Records for the task
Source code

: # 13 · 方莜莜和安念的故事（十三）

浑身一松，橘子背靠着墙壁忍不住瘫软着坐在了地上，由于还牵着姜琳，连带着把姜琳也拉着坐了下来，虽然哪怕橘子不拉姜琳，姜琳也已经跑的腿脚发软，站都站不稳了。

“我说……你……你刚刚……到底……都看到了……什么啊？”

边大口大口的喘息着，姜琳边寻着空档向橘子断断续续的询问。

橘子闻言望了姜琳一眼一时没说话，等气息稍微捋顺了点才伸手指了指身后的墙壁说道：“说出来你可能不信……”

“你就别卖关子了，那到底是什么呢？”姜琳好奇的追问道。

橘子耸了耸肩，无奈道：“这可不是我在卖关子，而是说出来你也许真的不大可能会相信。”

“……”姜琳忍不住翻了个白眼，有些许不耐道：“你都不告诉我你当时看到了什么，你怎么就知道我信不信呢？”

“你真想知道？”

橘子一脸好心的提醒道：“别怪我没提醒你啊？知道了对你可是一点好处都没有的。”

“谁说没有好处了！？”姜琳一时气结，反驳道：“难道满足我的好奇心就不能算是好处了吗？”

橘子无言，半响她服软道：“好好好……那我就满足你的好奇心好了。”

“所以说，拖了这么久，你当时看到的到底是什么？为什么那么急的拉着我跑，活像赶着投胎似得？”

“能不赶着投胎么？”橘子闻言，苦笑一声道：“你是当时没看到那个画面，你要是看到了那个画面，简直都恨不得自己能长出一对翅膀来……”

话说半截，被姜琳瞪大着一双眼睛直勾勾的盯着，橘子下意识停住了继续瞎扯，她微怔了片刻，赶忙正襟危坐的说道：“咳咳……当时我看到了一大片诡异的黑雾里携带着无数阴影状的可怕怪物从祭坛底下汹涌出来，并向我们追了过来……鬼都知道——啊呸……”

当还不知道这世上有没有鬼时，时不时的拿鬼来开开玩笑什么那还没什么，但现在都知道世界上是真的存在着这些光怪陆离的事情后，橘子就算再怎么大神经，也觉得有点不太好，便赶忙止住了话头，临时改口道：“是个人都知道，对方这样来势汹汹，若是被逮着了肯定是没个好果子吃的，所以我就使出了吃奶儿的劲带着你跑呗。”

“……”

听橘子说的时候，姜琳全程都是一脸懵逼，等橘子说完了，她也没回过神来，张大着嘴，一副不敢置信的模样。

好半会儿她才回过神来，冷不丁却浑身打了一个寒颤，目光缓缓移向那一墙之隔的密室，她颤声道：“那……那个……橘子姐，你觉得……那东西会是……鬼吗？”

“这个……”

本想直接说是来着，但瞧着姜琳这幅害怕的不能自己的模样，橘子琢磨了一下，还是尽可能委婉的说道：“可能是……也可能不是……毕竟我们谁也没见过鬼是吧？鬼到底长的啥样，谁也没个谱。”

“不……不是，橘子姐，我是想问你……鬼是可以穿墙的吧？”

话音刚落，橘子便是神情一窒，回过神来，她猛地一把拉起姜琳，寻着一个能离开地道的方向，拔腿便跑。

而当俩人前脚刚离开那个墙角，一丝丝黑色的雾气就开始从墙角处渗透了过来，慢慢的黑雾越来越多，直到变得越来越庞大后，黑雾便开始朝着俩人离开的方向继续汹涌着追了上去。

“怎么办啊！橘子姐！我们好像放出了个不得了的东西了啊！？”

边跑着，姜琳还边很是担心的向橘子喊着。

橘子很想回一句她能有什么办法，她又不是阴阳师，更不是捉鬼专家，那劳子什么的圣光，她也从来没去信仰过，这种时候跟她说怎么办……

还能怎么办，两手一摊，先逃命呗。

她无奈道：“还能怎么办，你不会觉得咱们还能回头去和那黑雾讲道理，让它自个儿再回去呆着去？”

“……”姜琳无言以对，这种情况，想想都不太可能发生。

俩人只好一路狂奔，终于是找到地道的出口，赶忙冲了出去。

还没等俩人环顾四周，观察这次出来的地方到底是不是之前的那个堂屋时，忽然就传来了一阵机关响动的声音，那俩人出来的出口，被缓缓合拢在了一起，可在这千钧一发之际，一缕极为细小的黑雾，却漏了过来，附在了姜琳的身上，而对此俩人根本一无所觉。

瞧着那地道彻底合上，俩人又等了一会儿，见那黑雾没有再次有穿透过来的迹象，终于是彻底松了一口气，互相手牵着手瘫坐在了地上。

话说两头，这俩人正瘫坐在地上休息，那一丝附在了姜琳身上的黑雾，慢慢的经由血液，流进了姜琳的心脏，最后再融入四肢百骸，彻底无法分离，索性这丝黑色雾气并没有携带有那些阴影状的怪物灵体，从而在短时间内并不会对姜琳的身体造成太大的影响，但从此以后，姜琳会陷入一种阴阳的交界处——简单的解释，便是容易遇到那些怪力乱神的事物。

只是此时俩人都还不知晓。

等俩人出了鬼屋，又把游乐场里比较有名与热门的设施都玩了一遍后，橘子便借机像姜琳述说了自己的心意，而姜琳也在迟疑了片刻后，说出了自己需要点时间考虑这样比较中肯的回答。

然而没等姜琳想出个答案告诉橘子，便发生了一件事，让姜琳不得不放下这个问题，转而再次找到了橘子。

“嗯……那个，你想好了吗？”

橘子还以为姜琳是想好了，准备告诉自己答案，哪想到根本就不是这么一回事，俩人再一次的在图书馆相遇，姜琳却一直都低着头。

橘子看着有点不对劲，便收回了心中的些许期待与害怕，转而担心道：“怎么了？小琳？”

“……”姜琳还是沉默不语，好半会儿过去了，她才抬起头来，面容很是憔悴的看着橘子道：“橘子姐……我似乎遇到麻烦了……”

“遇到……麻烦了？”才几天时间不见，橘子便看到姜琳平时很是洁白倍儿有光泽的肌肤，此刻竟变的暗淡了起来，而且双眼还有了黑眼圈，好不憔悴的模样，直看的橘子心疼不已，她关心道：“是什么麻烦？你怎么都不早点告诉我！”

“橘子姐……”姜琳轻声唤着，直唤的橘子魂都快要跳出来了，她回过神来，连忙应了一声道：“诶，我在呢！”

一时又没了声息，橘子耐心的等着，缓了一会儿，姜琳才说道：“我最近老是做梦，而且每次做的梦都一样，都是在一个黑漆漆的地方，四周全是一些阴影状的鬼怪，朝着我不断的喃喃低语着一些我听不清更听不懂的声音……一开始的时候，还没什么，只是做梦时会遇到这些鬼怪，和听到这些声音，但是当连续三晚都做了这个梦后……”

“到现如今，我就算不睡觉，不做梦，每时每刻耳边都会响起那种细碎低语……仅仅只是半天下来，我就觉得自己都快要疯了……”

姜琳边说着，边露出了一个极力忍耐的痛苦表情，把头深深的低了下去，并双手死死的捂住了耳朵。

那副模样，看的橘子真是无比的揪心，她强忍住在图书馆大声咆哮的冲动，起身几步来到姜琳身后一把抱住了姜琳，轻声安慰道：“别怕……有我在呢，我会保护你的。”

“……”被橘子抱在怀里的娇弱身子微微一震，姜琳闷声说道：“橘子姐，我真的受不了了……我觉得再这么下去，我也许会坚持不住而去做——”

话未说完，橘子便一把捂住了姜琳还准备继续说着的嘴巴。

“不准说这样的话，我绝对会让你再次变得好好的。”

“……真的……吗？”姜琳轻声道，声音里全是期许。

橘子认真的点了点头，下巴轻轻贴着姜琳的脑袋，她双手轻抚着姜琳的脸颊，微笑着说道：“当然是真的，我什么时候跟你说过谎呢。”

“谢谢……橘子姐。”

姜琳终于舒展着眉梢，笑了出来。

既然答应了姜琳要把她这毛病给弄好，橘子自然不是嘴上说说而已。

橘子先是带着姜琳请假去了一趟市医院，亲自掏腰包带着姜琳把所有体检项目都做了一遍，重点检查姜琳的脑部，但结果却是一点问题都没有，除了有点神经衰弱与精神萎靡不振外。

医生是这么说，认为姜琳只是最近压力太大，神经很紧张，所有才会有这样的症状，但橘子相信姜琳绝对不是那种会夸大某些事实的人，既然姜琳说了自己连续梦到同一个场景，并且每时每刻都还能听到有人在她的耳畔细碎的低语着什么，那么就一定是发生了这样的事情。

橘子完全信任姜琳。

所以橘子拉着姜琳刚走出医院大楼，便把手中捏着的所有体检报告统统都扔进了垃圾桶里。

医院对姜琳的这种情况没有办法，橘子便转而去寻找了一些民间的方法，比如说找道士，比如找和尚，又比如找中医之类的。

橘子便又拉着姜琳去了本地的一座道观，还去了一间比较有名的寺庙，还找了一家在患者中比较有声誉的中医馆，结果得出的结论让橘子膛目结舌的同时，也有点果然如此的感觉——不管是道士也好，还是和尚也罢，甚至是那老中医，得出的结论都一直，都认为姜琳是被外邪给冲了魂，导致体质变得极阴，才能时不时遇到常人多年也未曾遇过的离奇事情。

What you will do
Only lines containing the string "还能怎么办" belong in the answer; find them in the data above and copy them.

Problem solution
还能怎么办，两手一摊，先逃命呗。
她无奈道：“还能怎么办，你不会觉得咱们还能回头去和那黑雾讲道理，让它自个儿再回去呆着去？”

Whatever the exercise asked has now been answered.